* _Description of the task_:
Your answer should consist of each line from the data below that contains "size".

* _Data under study_:
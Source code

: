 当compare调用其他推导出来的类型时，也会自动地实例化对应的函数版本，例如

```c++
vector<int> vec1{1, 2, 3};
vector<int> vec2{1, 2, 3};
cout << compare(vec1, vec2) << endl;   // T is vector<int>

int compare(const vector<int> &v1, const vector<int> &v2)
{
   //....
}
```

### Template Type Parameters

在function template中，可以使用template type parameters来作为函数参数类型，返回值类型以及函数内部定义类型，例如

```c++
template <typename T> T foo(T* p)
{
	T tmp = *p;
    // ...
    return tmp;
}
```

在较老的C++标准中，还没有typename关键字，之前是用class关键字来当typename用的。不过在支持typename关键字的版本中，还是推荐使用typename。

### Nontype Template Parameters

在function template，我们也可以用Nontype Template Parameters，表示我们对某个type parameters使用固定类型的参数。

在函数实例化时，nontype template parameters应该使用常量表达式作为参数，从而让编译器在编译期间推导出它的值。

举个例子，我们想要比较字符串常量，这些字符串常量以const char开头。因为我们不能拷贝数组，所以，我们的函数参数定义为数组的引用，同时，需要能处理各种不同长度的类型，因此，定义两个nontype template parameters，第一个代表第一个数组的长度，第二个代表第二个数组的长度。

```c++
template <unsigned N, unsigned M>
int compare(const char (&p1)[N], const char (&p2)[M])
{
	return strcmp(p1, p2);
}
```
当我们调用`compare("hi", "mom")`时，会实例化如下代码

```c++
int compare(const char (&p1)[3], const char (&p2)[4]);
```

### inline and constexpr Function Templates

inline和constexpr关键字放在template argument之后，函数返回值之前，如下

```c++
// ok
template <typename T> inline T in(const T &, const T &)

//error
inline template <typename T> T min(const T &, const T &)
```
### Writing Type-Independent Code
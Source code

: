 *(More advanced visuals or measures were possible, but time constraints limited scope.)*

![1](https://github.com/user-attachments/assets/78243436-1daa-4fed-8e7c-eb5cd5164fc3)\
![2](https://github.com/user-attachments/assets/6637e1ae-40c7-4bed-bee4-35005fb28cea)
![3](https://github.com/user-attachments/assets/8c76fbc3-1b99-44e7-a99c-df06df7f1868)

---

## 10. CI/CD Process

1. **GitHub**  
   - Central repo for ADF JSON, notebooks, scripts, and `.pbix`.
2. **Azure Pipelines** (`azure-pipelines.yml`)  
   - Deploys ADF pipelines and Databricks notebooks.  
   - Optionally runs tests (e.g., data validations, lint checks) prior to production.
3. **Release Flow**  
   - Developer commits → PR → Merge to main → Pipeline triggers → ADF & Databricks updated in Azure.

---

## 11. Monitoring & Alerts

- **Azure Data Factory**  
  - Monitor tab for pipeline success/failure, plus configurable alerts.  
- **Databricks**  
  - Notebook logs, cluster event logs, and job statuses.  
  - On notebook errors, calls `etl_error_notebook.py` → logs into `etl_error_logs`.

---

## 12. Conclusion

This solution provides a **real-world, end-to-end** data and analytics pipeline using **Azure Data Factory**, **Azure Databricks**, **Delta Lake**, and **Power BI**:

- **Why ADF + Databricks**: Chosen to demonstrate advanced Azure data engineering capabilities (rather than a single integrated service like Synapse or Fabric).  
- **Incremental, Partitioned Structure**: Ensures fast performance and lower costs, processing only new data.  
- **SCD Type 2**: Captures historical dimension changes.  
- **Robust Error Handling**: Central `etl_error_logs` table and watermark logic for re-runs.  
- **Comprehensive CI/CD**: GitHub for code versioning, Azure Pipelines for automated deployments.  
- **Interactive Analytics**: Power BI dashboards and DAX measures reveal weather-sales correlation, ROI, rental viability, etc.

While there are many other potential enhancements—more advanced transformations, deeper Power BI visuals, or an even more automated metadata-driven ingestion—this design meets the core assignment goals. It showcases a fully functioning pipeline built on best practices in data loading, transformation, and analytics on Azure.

==

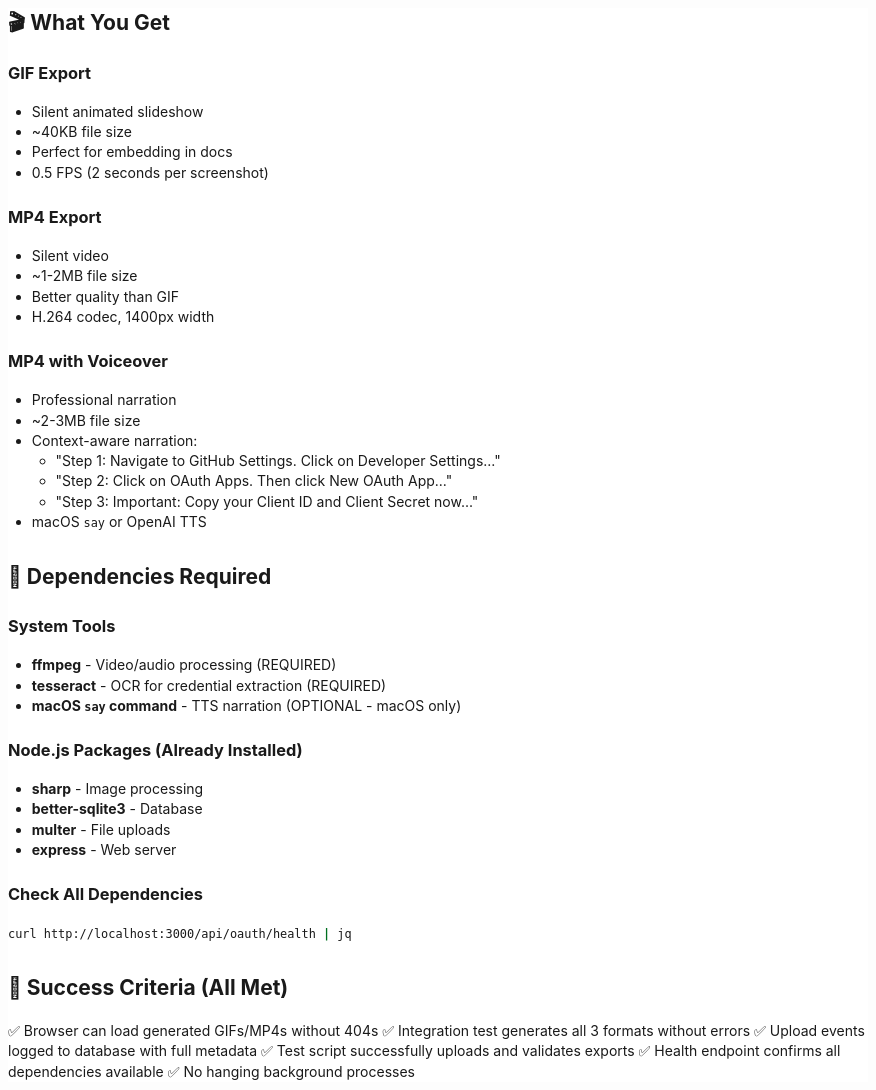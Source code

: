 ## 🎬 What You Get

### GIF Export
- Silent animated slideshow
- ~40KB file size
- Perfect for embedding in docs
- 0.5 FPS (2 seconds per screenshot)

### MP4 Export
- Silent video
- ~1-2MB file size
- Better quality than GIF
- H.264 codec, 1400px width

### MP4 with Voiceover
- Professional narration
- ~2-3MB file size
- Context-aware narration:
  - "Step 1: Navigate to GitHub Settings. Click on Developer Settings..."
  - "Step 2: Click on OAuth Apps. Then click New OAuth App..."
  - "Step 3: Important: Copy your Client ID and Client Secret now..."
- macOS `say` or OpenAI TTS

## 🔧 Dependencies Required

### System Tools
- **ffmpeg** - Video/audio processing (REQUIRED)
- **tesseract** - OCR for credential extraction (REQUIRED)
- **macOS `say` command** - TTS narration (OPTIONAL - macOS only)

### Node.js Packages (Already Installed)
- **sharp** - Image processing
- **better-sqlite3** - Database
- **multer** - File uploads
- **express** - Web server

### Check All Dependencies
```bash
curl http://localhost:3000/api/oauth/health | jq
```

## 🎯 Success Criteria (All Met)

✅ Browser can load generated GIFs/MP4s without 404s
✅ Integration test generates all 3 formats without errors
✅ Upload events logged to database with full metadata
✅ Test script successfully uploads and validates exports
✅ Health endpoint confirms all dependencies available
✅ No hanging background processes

* _Solution to this problem_:
- ~40KB file size
- ~1-2MB file size
- ~2-3MB file size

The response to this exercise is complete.